Investors give ’Farmville’ maker a cold shoulder
Saturday, December 17, 2011
NEW YORK (AP) — As its workers celebrated with hot chocolate and cinnamon buns, Zynga saw its stock dinged on its first day of trading Friday — an unexpected turn of events for a closely watched public debut seen as a precursor to Facebook’s next year.
Zynga Inc., the online game developer behind “FarmVille,” “Mafia Wars” and other popular time killers on Facebook, raised at least $1 billion in its initial public offering of stock, the largest for a U.S. Internet company since Google’s $1.4 billion IPO in 2004.
But by Friday afternoon, Zynga’s stock fell 50 cents, or 5 percent, to close at $9.50. The stock priced at $10 on Thursday, at the high end of its expected range. It traded as high as $11.50 on Friday before heading into a downward spiral on the Nasdaq Stock Market.
It was far from the eye-popping jump that has been the trend this year for freshly public Internet darlings such as LinkedIn Corp., which saw its stock double on its first trading day.
Zynga’s opening — with a ticker symbol of “ZNGA” — was supposed to be big. After all, unlike many others with IPOs, the company is profitable, with more than 220 million people playing its games on Facebook each month.
What this all means for Facebook’s IPO, expected sometime after April, is hard to say.

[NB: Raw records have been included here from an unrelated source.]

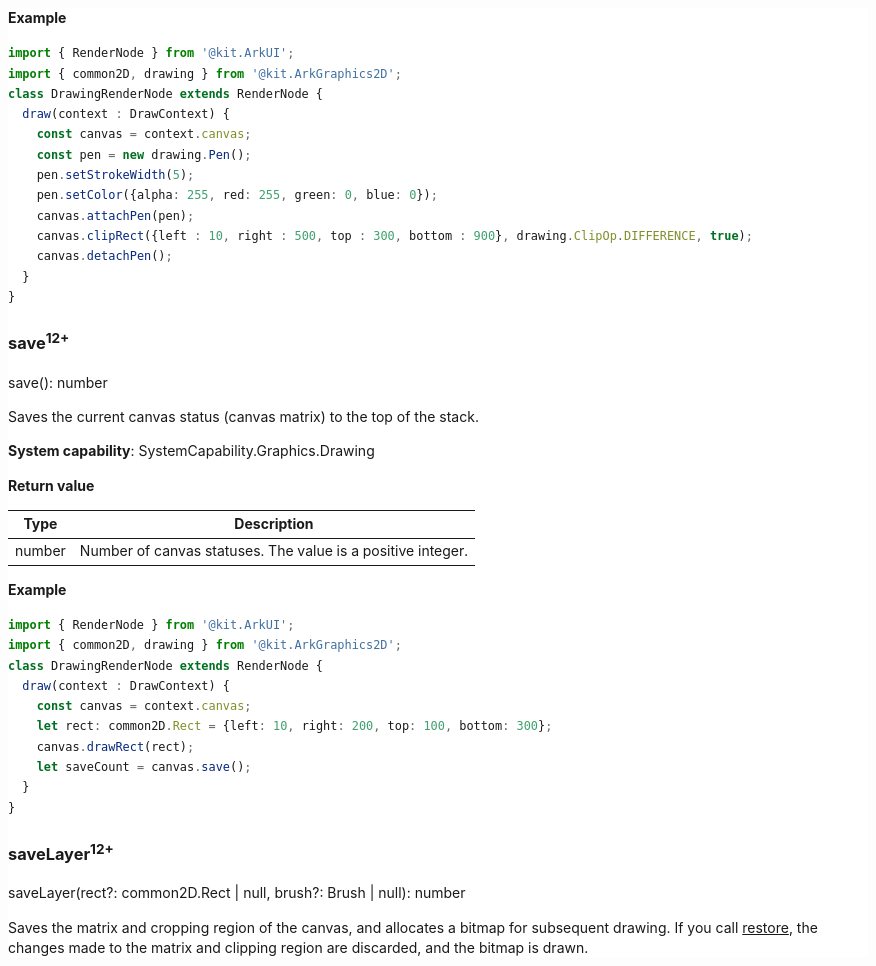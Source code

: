 **Example**

```ts
import { RenderNode } from '@kit.ArkUI';
import { common2D, drawing } from '@kit.ArkGraphics2D';
class DrawingRenderNode extends RenderNode {
  draw(context : DrawContext) {
    const canvas = context.canvas;
    const pen = new drawing.Pen();
    pen.setStrokeWidth(5);
    pen.setColor({alpha: 255, red: 255, green: 0, blue: 0});
    canvas.attachPen(pen);
    canvas.clipRect({left : 10, right : 500, top : 300, bottom : 900}, drawing.ClipOp.DIFFERENCE, true);
    canvas.detachPen();
  }
}
```

### save<sup>12+</sup>

save(): number

Saves the current canvas status (canvas matrix) to the top of the stack.

**System capability**: SystemCapability.Graphics.Drawing

**Return value**

| Type  | Description               |
| ------ | ------------------ |
| number | Number of canvas statuses. The value is a positive integer.|

**Example**

```ts
import { RenderNode } from '@kit.ArkUI';
import { common2D, drawing } from '@kit.ArkGraphics2D';
class DrawingRenderNode extends RenderNode {
  draw(context : DrawContext) {
    const canvas = context.canvas;
    let rect: common2D.Rect = {left: 10, right: 200, top: 100, bottom: 300};
    canvas.drawRect(rect);
    let saveCount = canvas.save();
  }
}
```

### saveLayer<sup>12+</sup>

saveLayer(rect?: common2D.Rect | null, brush?: Brush | null): number

Saves the matrix and cropping region of the canvas, and allocates a bitmap for subsequent drawing. If you call [restore](#restore12), the changes made to the matrix and clipping region are discarded, and the bitmap is drawn.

One thing is clear, though.
“A hot IPO is not guaranteed,” said Kathleen Smith, principal of IPO investment advisory firm Renaissance Capital.
Despite the big-name public offerings this year, the IPO market is not in good health. Buyers are skittish and concerned about the high volatility of freshly public stocks, Smith said. Big name or not, investors don’t want to pay sky-high prices for stocks, especially not before a company has proven itself with good earnings reports and analyst ratings.
Seventy percent of the 125 companies that went public this year are now trading below their IPO price, according to Renaissance Capital.
While Friday’s drop doesn’t look good, it’s not devastating for Zynga. Its CEO, Mark Pincus, said the company’s focus is on “delivering great products” that expand audience for social games over the next few years — and not on the next trading day.
“We didn’t have any expectations coming into this whole process,” he said in an interview. “We decided to go public a long time ago.”
Pincus rang the Nasdaq’s opening bell in San Francisco, a first in the city for a freshly public company. The company’s roughly 1,700 San Francisco employees woke up at the crack of down to celebrate with cinnamon buns and hot cocoa. Zynga also delivered video of the opening ceremony over the Internet to its offices around the world.
Thursday’s pricing gives Zynga a market value of about $7 billion. That’s roughly half of the value of online deals site Groupon, which began trading in early November. Zynga, though, sold a much bigger chunk of its available shares, 14.3 percent compared with Groupon’s 5.5 percent. It’s an issue of supply and demand — selling more shares means investors don’t have to scramble to get their hands on them.
Wedbush analyst Michael Pachter said stocks trade based on supply and demand on the first day.
In Zynga’s case, he believes the IPO’s underwriters placed more shares with investors who were going to “flip” the stock — that is, buy a hot stock and quickly sell it to make a profit instead of holding on to it for the long run. All that selling tempered the stock’s price, and other nervous investors started selling, too.
Sterne Agee’s Arvind Bhatia said the issue came down to valuation — what people are willing to pay.
“You might like a company but not its valuation,” said Bhatia, who took the unusual step of starting coverage of Zynga’s stock before it went public, giving it an “Underperform” rating and a price target of $7.
With its huge player base and a few loyal spenders, Zynga had net income of $90.6 million in 2010, an unusual pre-IPO money-maker in the sector.
Cowen & Co. analyst Doug Creutz, however, initiated coverage Friday with a “Neutral” rating on the stock. Although Zynga is the leader in Facebook gaming, he’s concerned that it won’t be able to grow fast enough to justify its stock price. Growth in Facebook gaming has slowed, and Zynga’s market share has declined from 50 percent to 38 percent of daily active users, he wrote.
He’s also concerned that Zynga’s famously aggressive and hard-charging culture may not be the best field to grow good games in. Others have raised concerns that the focus on deadlines and profits might be squeezing out creativity and talent.
In November, Groupon raised $700 million in its IPO. The granddaddy of all Internet IPOs might happen next year, as Facebook Inc. is expected to raise as much as $10 billion.
Bhatia declined to speculate about what Zynga’s first-day drop might mean for Facebook. But he pointed out that what was a bad year for Zynga was a good year for Facebook. That’s because Facebook stated charging application developers a 30 percent cut of the money they make through its site. That means for every dollar a player spends on “FarmVille” crops, 30 cents goes to Facebook.
“They are in the driver’s seat,” Bhatia said of Facebook. The company, he added, is “in class of its own.”
AP Technology Writer Peter Svensson contributed to this report.